The safe and efficient operation of critical infrastructure like desalination plants requires highly skilled personnel. Traditional training methods, however, are often insufficient for preparing operators to handle a wide range of operational scenarios, particularly during emergencies. The risks of learning on a live plant are too high, potentially leading to equipment damage or safety incidents.

The Operator Training Simulator (OTS) is by far the most efficient way of training, as it reduces the training time from months to days.

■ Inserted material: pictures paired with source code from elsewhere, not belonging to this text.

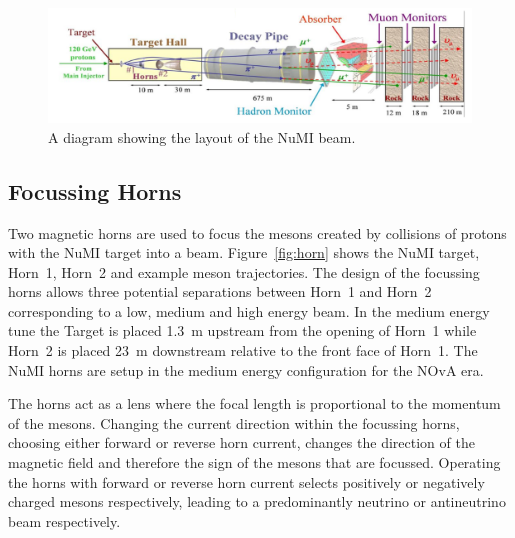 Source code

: 
\begin{figure}
  \centering
  \includegraphics[width=1\textwidth]{../../img/beam/beam_diagram.png} 
  \caption{A diagram showing the layout of the NuMI beam. \cite{NuMI}}
  \label{fig:NuMI}
\end{figure}

\subsection{Focussing Horns}

Two magnetic horns are used to focus the mesons created 
by collisions of protons with the NuMI target into a
beam. Figure~\ref{fig:horn} shows the NuMI target, Horn~1, Horn~2 and
example meson trajectories. 
The design of the focussing horns allows three potential separations
between 
Horn~1 and Horn~2 corresponding to a low, medium and high
energy beam. 
In the medium energy tune the Target is placed 1.3~m upstream from the
opening of Horn~1 while 
Horn~2 is placed 23~m downstream relative to the front face of Horn~1.
The NuMI horns are setup in the medium energy configuration
for the NOvA era.

The horns act as a lens where the focal
length is proportional to the momentum of the mesons.
Changing the current
direction within the focussing horns, choosing either forward or
reverse horn current, changes the direction of
the magnetic field and therefore the sign
of the mesons that are focussed. Operating the horns with forward or
reverse horn current selects positively or negatively charged mesons
respectively, leading to a predominantly neutrino or antineutrino beam
respectively. 

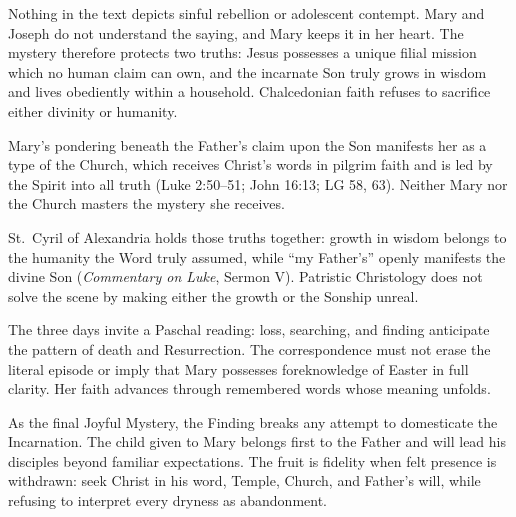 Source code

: Nothing in the text depicts sinful rebellion or adolescent contempt. Mary and Joseph do not understand the saying, and Mary keeps it in her heart. The mystery therefore protects two truths: Jesus possesses a unique filial mission which no human claim can own, and the incarnate Son truly grows in wisdom and lives obediently within a household. Chalcedonian faith refuses to sacrifice either divinity or humanity.

Mary's pondering beneath the Father's claim upon the Son manifests her as a type of the Church, which receives Christ's words in pilgrim faith and is led by the Spirit into all truth (Luke 2:50--51; John 16:13; LG 58, 63). Neither Mary nor the Church masters the mystery she receives.

St.~Cyril of Alexandria holds those truths together: growth in wisdom belongs to the humanity the Word truly assumed, while ``my Father's'' openly manifests the divine Son (\emph{Commentary on Luke}, Sermon V). Patristic Christology does not solve the scene by making either the growth or the Sonship unreal.

The three days invite a Paschal reading: loss, searching, and finding anticipate the pattern of death and Resurrection. The correspondence must not erase the literal episode or imply that Mary possesses foreknowledge of Easter in full clarity. Her faith advances through remembered words whose meaning unfolds.

As the final Joyful Mystery, the Finding breaks any attempt to domesticate the Incarnation. The child given to Mary belongs first to the Father and will lead his disciples beyond familiar expectations. The fruit is fidelity when felt presence is withdrawn: seek Christ in his word, Temple, Church, and Father's will, while refusing to interpret every dryness as abandonment.
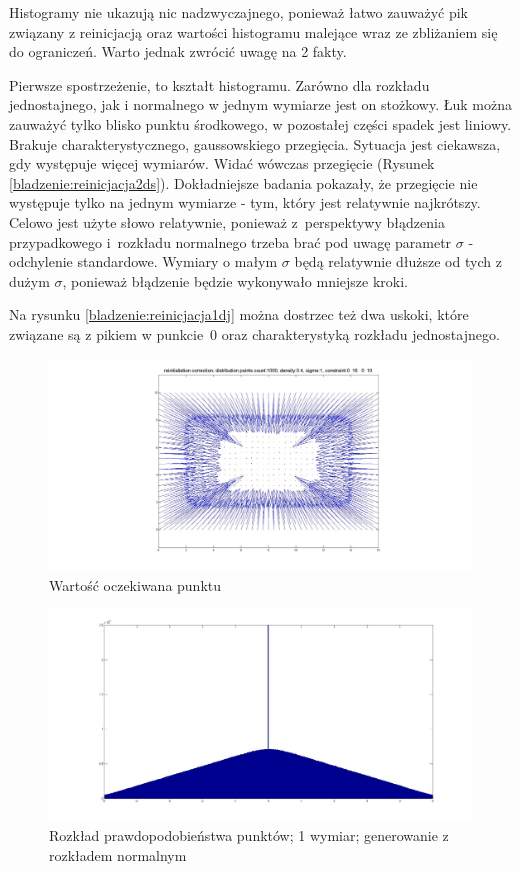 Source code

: \documentclass{mini}
\begin{document}
Histogramy nie ukazują nic nadzwyczajnego, ponieważ łatwo zauważyć pik związany z reinicjacją oraz wartości histogramu malejące wraz ze zbliżaniem się do ograniczeń. Warto jednak zwrócić uwagę na 2 fakty.

Pierwsze spostrzeżenie, to kształt histogramu. Zarówno dla rozkładu jednostajnego, jak i normalnego w jednym wymiarze jest on stożkowy. Łuk można zauważyć tylko blisko punktu środkowego, w pozostałej części spadek jest liniowy. Brakuje charakterystycznego, gaussowskiego przegięcia. Sytuacja jest ciekawsza, gdy występuje więcej wymiarów. Widać wówczas przegięcie (Rysunek \ref{bladzenie:reinicjacja2ds}). Dokładniejsze badania pokazały, że przegięcie nie występuje tylko na jednym wymiarze - tym, który jest relatywnie najkrótszy. Celowo jest użyte słowo relatywnie, ponieważ z~perspektywy błądzenia przypadkowego i~rozkładu normalnego trzeba brać pod uwagę parametr $\sigma$ - odchylenie standardowe. Wymiary o małym $\sigma$ będą relatywnie dłuższe od tych z dużym $\sigma$, ponieważ błądzenie będzie wykonywało mniejsze kroki.

Na rysunku \ref{bladzenie:reinicjacja1dj} można dostrzec też dwa uskoki, które związane są z pikiem w punkcie~$0$ oraz charakterystyką rozkładu jednostajnego.

\begin{figure}[H]
\centering
\includegraphics[width=\textwidth]{reinitialization2dprzesuniecie}
\caption{Wartość oczekiwana punktu}
\end{figure}

\begin{figure}[H]
\centering
\includegraphics[width=\textwidth]{ri_n_20M_1__5_5}
\caption{Rozkład prawdopodobieństwa punktów; 1 wymiar; generowanie z rozkładem normalnym}
\end{figure}
\end{document}
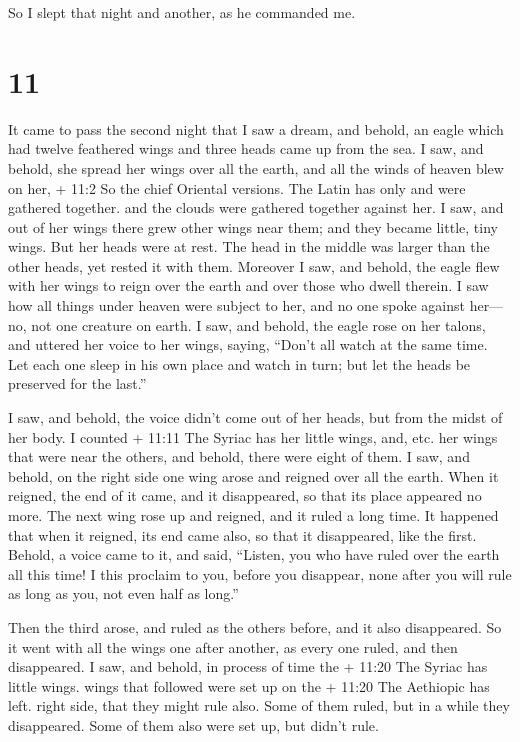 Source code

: So I slept that night and another, as he commanded me.

\hypertarget{section-10}{%
\section{11}\label{section-10}}

 It came to pass the second night that I saw a dream, and
behold, an eagle which had twelve feathered wings and three heads came
up from the sea.  I saw, and behold, she spread her wings
over all the earth, and all the winds of heaven blew on her, + 11:2 So
the chief Oriental versions. The Latin has only and were gathered
together. and the clouds were gathered together against her.
 I saw, and out of her wings there grew other wings near
them; and they became little, tiny wings.  But her heads
were at rest. The head in the middle was larger than the other heads,
yet rested it with them.  Moreover I saw, and behold, the
eagle flew with her wings to reign over the earth and over those who
dwell therein.  I saw how all things under heaven were
subject to her, and no one spoke against her---no, not one creature on
earth.  I saw, and behold, the eagle rose on her talons, and
uttered her voice to her wings, saying,  ``Don't all watch
at the same time. Let each one sleep in his own place and watch in turn;
 but let the heads be preserved for the last.''

 I saw, and behold, the voice didn't come out of her heads,
but from the midst of her body.  I counted + 11:11 The
Syriac has her little wings, and, etc. her wings that were near the
others, and behold, there were eight of them.  I saw, and
behold, on the right side one wing arose and reigned over all the earth.
 When it reigned, the end of it came, and it disappeared,
so that its place appeared no more. The next wing rose up and reigned,
and it ruled a long time.  It happened that when it
reigned, its end came also, so that it disappeared, like the first.
 Behold, a voice came to it, and said, 
``Listen, you who have ruled over the earth all this time! I this
proclaim to you, before you disappear,  none after you will
rule as long as you, not even half as long.''

 Then the third arose, and ruled as the others before, and
it also disappeared.  So it went with all the wings one
after another, as every one ruled, and then disappeared.  I
saw, and behold, in process of time the + 11:20 The Syriac has little
wings. wings that followed were set up on the + 11:20 The Aethiopic has
left. right side, that they might rule also. Some of them ruled, but in
a while they disappeared.  Some of them also were set up,
but didn't rule.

A significant, often overlooked, benefit of implementing an OTS is its ability to drastically shorten the project delivery timeline by 3 to 4 months. By allowing operators to be fully trained and ready to go before the plant is even completed, it eliminates the prolonged on-site training and handover phases that typically follow construction and commissioning.

Current status

OTSs are routinely used in the power-generating industry. For the last 30 years, their functional requirements have been articulated and standardized. Their latest version is reflected in ANS-3.5-2018 (nuclear power plants) and ANSI/ISA 77.20.01-2012 (fossil-fuel power plants) standards.

Despite the tremendous contribution of OTSs to the project's success, their proliferation is stifled by the high cost and long lead time of the OTS software development. Depending on the OTS scope, its cost and the lead time may surpass US$1 million and 2 years.

The big uncertainty of the above-mentioned criteria is a direct consequence of manual synchronization of the project execution with the OTS software development cycle. It necessarily includes the raw data collection from different siloed departments and their validation. Usually, data unavailability (like operation sequences) and inevitable errors in the control logic design (only found during commissioning) have the most severe impact on the OTS project schedule. It is grossly disregarded by the plant designers who have different priorities.

All the above-mentioned points make it unrealistic to have OTS tested and accepted at least six months before the plant handover.

All the OTS projects fail on the “human side”, reflected in training and competency philosophy. It explains what training levels shall be achieved and how. Expertise in software development does not help with that task.

The said standards do not set any benchmarks regarding the OTS intelligence in selecting individual training programs. Instead, they fall back on the training instructor's preferences and experience. Such an approach adds hundreds of thousands of dollars to the OTS operating expenses.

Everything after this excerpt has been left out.